Source records.
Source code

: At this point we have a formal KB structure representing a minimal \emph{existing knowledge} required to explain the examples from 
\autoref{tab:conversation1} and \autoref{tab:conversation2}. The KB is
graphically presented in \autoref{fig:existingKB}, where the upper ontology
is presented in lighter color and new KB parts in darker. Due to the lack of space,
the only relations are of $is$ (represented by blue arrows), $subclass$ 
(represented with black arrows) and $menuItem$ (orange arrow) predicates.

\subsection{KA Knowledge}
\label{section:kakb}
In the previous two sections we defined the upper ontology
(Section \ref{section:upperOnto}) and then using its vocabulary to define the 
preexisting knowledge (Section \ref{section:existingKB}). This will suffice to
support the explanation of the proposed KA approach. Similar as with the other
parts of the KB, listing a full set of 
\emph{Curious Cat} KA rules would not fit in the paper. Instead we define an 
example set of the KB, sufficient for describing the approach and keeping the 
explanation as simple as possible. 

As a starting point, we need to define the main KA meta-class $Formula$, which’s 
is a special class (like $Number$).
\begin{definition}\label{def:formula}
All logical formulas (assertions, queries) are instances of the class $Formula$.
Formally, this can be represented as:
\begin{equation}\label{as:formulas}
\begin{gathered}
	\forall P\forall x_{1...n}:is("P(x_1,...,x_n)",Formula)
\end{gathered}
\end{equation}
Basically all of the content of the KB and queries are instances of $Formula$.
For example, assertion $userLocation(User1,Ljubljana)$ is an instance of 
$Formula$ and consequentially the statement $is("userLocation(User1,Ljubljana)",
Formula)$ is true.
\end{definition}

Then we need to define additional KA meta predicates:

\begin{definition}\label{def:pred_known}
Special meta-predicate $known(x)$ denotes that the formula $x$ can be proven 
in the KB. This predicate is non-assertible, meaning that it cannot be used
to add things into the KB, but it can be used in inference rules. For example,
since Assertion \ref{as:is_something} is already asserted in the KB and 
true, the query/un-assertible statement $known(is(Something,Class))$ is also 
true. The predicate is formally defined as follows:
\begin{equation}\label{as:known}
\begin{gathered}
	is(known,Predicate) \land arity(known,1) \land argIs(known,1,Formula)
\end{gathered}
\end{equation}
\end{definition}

Work instructions. Give an exact copy of the lines above from the line with "As a starting" up to and including the line with "Special meta-predicate $known(x)$", and leave everything else out.

Answer to this task.
As a starting point, we need to define the main KA meta-class $Formula$, which’s 
is a special class (like $Number$).
\begin{definition}\label{def:formula}
All logical formulas (assertions, queries) are instances of the class $Formula$.
Formally, this can be represented as:
\begin{equation}\label{as:formulas}
\begin{gathered}
	\forall P\forall x_{1...n}:is("P(x_1,...,x_n)",Formula)
\end{gathered}
\end{equation}
Basically all of the content of the KB and queries are instances of $Formula$.
For example, assertion $userLocation(User1,Ljubljana)$ is an instance of 
$Formula$ and consequentially the statement $is("userLocation(User1,Ljubljana)",
Formula)$ is true.
\end{definition}

Then we need to define additional KA meta predicates:

\begin{definition}\label{def:pred_known}
Special meta-predicate $known(x)$ denotes that the formula $x$ can be proven 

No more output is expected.